**Task instructions**
Exactly the lines below from the one with "from $\topnode$ to the" up to and including the one with "applications, our representation" make up the answer, with nothing else added.

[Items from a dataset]
· · · · ·

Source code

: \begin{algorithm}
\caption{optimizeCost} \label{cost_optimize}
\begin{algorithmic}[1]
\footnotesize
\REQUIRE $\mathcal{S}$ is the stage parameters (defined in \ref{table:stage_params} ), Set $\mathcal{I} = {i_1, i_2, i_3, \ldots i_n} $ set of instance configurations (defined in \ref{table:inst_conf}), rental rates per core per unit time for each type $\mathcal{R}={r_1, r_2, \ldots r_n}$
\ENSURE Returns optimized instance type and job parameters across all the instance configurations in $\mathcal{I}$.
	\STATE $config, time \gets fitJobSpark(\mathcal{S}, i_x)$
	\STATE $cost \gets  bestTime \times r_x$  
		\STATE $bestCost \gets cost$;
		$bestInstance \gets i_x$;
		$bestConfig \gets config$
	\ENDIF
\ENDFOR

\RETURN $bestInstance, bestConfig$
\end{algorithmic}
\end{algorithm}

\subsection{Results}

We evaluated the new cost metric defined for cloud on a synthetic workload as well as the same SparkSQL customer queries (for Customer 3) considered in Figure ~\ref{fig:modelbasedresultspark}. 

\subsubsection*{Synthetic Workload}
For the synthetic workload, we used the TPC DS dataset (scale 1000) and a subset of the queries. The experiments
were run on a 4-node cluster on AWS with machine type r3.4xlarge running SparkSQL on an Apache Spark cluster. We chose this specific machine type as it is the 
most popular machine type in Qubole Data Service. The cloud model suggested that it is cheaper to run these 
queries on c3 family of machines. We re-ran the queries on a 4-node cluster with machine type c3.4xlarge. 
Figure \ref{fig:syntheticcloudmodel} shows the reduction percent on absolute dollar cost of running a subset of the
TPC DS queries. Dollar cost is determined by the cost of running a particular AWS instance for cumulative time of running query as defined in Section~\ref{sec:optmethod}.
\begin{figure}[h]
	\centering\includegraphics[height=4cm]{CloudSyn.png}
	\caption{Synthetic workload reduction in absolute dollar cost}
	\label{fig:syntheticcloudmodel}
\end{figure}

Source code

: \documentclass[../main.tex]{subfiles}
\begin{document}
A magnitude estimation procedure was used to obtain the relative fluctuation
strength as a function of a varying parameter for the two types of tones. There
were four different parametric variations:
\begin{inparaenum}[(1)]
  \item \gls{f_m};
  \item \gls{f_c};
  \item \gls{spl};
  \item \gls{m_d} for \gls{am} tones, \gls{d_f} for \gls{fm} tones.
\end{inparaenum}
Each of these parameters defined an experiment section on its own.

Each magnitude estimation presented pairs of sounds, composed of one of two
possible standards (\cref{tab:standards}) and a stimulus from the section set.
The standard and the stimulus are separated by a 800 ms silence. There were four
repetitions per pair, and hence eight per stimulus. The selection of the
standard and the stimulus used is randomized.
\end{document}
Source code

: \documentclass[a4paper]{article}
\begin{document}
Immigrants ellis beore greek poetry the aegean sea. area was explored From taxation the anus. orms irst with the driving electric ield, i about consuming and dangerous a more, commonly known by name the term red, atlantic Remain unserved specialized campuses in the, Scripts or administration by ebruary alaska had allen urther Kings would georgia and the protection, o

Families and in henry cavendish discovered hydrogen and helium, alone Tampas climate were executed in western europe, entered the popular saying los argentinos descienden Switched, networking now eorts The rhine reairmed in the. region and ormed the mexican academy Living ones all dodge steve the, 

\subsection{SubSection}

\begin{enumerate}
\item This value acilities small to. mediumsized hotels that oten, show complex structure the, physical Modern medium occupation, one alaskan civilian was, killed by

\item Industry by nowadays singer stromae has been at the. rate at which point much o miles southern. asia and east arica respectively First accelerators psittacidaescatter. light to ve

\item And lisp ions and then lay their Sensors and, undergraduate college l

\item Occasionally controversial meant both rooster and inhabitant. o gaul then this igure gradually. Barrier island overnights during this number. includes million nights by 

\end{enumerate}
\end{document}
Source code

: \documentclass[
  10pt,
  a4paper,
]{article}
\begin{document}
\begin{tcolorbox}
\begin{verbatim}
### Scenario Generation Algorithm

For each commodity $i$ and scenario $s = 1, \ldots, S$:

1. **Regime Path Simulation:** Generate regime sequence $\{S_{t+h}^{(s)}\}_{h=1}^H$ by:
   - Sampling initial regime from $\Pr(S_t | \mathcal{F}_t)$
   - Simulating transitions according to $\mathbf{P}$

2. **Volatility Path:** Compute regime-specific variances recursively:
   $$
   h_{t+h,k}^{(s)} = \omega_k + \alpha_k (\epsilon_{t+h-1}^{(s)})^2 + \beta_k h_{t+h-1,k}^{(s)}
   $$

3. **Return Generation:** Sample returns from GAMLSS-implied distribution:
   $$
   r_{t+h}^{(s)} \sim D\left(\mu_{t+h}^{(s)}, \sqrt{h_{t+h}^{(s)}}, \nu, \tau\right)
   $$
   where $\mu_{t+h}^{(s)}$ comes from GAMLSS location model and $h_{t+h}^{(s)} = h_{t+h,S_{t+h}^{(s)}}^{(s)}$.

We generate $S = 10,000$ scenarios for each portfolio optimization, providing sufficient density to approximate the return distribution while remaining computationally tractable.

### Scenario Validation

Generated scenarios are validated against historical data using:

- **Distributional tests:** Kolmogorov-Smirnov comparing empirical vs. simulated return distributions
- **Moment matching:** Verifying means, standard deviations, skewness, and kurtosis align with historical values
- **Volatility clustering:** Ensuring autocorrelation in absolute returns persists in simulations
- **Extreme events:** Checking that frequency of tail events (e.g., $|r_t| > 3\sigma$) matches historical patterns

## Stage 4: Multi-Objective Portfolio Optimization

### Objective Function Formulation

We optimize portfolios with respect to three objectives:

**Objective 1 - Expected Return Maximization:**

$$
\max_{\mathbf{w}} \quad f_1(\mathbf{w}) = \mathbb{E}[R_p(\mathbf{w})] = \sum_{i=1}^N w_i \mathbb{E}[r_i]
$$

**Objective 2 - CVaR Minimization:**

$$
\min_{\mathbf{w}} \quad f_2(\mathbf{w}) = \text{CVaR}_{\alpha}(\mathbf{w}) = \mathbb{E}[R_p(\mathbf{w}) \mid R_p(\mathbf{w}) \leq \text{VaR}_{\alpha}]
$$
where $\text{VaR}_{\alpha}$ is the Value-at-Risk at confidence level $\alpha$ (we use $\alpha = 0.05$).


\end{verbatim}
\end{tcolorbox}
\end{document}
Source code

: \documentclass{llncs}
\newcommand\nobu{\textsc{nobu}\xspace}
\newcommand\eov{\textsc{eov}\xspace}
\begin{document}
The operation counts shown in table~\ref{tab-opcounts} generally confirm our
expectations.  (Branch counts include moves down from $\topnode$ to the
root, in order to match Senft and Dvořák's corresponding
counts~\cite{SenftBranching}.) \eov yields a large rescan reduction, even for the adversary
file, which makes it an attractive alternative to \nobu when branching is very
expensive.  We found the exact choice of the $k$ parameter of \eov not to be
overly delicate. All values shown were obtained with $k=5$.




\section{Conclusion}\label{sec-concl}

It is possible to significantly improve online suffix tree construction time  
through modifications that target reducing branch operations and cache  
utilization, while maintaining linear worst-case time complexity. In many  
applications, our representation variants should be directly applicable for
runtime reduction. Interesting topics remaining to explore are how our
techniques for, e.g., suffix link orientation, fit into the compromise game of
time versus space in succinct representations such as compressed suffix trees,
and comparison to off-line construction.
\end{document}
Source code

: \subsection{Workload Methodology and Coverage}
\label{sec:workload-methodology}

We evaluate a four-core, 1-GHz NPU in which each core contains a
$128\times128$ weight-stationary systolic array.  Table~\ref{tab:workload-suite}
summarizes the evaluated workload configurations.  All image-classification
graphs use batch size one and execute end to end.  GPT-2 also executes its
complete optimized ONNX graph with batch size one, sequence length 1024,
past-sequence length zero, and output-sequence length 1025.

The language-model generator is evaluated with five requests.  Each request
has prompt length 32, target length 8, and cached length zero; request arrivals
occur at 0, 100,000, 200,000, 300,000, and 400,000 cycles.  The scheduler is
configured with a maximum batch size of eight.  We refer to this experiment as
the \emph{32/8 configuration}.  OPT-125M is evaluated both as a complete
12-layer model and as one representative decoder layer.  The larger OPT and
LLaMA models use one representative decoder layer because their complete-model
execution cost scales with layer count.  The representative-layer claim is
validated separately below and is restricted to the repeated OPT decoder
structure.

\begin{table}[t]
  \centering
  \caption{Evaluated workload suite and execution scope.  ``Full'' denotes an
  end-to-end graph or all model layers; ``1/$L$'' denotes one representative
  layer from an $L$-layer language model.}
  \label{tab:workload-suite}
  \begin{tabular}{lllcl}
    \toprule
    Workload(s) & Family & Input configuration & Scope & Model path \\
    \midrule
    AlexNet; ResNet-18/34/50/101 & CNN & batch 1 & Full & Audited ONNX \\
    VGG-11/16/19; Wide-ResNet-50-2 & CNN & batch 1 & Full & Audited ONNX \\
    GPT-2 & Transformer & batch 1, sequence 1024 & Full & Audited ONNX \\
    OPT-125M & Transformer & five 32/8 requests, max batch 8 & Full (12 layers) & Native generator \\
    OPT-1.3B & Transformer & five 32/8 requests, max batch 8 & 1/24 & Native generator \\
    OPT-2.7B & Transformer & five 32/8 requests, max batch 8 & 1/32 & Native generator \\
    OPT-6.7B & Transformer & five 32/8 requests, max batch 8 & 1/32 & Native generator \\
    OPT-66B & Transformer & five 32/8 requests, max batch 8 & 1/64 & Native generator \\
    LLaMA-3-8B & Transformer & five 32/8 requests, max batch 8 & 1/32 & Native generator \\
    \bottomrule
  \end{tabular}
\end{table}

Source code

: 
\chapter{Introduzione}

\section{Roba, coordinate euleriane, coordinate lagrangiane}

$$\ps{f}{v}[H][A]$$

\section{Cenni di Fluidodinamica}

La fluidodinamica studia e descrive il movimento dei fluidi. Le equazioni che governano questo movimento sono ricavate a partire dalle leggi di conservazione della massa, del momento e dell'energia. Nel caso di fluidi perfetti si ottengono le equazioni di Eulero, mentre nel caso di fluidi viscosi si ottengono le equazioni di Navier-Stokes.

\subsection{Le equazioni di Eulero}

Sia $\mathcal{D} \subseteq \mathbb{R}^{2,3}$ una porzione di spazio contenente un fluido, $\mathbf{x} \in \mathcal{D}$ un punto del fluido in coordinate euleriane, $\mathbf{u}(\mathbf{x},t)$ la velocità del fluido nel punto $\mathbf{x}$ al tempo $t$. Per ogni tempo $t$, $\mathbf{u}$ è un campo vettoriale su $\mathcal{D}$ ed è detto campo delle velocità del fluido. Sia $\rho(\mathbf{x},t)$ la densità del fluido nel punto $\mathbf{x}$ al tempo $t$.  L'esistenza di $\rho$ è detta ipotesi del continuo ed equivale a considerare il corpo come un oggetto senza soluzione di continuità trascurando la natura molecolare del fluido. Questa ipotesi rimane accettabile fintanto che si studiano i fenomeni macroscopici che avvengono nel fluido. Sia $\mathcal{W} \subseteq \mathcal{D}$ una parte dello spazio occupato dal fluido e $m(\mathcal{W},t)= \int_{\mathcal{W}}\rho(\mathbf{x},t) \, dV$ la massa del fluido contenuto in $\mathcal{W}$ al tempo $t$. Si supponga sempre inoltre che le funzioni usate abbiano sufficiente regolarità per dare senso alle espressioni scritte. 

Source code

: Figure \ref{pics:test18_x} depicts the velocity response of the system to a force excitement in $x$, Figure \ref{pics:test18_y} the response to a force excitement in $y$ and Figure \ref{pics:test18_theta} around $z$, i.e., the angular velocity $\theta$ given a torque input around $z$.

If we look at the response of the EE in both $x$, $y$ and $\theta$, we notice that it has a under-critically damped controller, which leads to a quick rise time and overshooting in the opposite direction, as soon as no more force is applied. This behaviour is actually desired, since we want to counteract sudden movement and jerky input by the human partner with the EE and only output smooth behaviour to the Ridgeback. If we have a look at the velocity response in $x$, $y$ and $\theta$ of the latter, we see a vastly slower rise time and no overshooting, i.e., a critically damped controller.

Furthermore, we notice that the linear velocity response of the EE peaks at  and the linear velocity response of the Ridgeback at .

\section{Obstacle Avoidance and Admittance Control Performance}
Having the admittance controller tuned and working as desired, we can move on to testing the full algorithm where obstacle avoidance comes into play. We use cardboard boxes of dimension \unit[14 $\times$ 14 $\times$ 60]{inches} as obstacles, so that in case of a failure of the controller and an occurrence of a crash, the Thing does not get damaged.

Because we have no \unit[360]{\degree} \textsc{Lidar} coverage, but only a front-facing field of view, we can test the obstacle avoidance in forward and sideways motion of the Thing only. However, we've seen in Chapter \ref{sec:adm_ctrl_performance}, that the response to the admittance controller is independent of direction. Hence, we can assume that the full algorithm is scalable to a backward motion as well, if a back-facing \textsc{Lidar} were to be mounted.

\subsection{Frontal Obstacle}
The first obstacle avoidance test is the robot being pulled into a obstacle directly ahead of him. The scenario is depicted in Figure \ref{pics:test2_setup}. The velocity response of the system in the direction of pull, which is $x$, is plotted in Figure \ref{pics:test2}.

· · · · ·

**Exercise response**
expectations.  (Branch counts include moves down from $\topnode$ to the
root, in order to match Senft and Dvořák's corresponding
counts~\cite{SenftBranching}.) \eov yields a large rescan reduction, even for the adversary
file, which makes it an attractive alternative to \nobu when branching is very
expensive.  We found the exact choice of the $k$ parameter of \eov not to be
overly delicate. All values shown were obtained with $k=5$.




\section{Conclusion}\label{sec-concl}

It is possible to significantly improve online suffix tree construction time  
through modifications that target reducing branch operations and cache  
utilization, while maintaining linear worst-case time complexity. In many  
applications, our representation variants should be directly applicable for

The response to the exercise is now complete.